**Task description**
Retype only what runs from the first line of the listing to the line holding "Comprehensive test suite", both included. Do not retype the pictures.

**Material supplied**
------

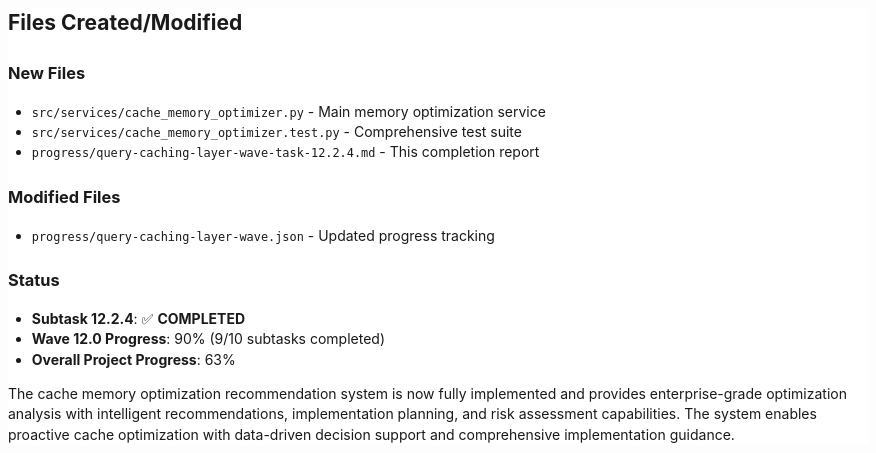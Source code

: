 ## Files Created/Modified

### New Files
- `src/services/cache_memory_optimizer.py` - Main memory optimization service
- `src/services/cache_memory_optimizer.test.py` - Comprehensive test suite
- `progress/query-caching-layer-wave-task-12.2.4.md` - This completion report

### Modified Files
- `progress/query-caching-layer-wave.json` - Updated progress tracking

### Status
- **Subtask 12.2.4**: ✅ **COMPLETED**
- **Wave 12.0 Progress**: 90% (9/10 subtasks completed)
- **Overall Project Progress**: 63%

The cache memory optimization recommendation system is now fully implemented and provides enterprise-grade optimization analysis with intelligent recommendations, implementation planning, and risk assessment capabilities. The system enables proactive cache optimization with data-driven decision support and comprehensive implementation guidance.
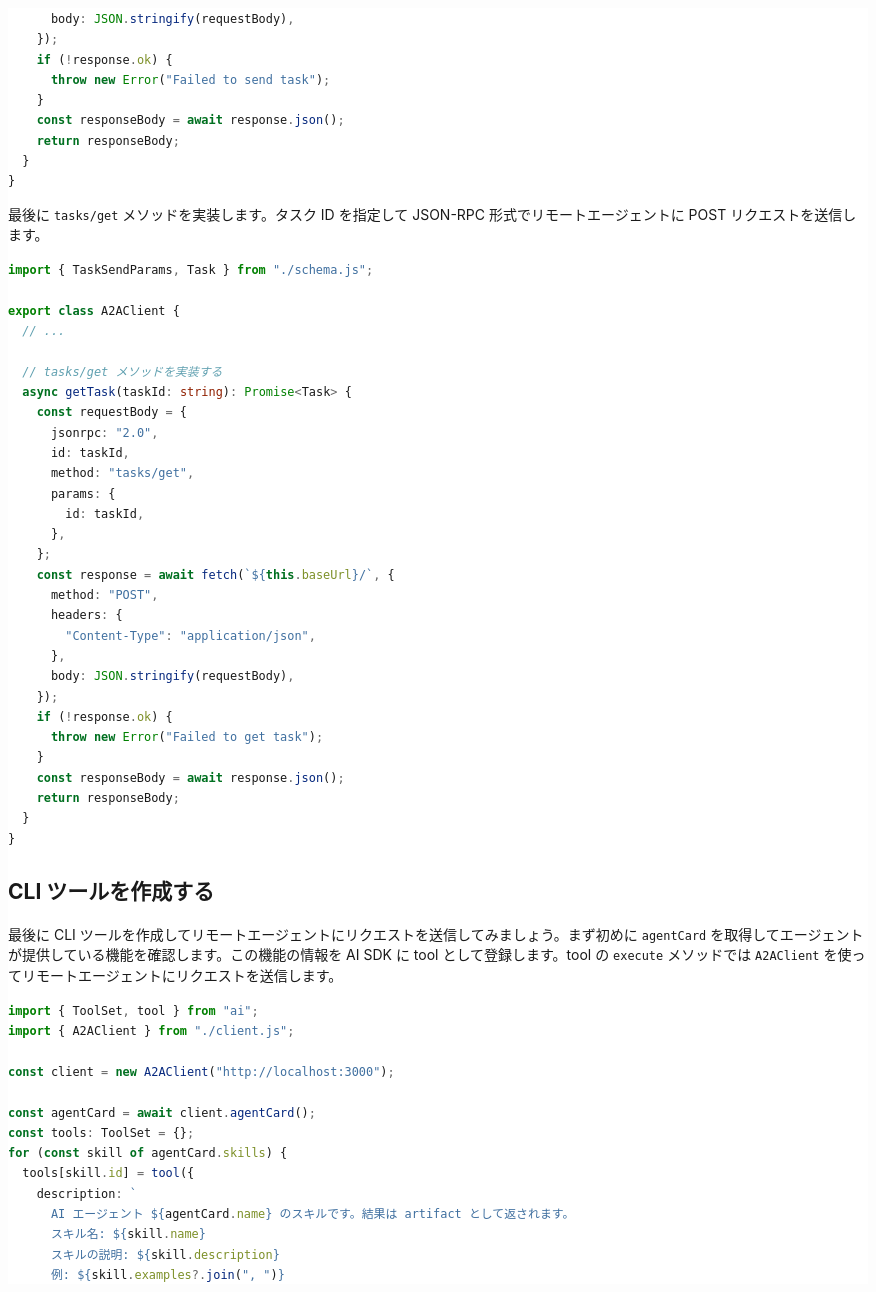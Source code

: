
 ```ts:src/client.ts
      body: JSON.stringify(requestBody),
    });
    if (!response.ok) {
      throw new Error("Failed to send task");
    }
    const responseBody = await response.json();
    return responseBody;
  }
}
```

最後に `tasks/get` メソッドを実装します。タスク ID を指定して JSON-RPC 形式でリモートエージェントに POST リクエストを送信します。

```ts:src/client.ts
import { TaskSendParams, Task } from "./schema.js";

export class A2AClient {
  // ...

  // tasks/get メソッドを実装する
  async getTask(taskId: string): Promise<Task> {
    const requestBody = {
      jsonrpc: "2.0",
      id: taskId,
      method: "tasks/get",
      params: {
        id: taskId,
      },
    };
    const response = await fetch(`${this.baseUrl}/`, {
      method: "POST",
      headers: {
        "Content-Type": "application/json",
      },
      body: JSON.stringify(requestBody),
    });
    if (!response.ok) {
      throw new Error("Failed to get task");
    }
    const responseBody = await response.json();
    return responseBody;
  }
}
```

## CLI ツールを作成する

最後に CLI ツールを作成してリモートエージェントにリクエストを送信してみましょう。まず初めに `agentCard` を取得してエージェントが提供している機能を確認します。この機能の情報を AI SDK に tool として登録します。tool の `execute` メソッドでは `A2AClient` を使ってリモートエージェントにリクエストを送信します。

```ts:src/cli.ts
import { ToolSet, tool } from "ai";
import { A2AClient } from "./client.js";

const client = new A2AClient("http://localhost:3000");

const agentCard = await client.agentCard();
const tools: ToolSet = {};
for (const skill of agentCard.skills) {
  tools[skill.id] = tool({
    description: `
      AI エージェント ${agentCard.name} のスキルです。結果は artifact として返されます。
      スキル名: ${skill.name}
      スキルの説明: ${skill.description}
      例: ${skill.examples?.join(", ")}
```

------

**Final answer**
Source code

: ## Files Created/Modified

### New Files
- `src/services/cache_memory_optimizer.py` - Main memory optimization service
- `src/services/cache_memory_optimizer.test.py` - Comprehensive test suite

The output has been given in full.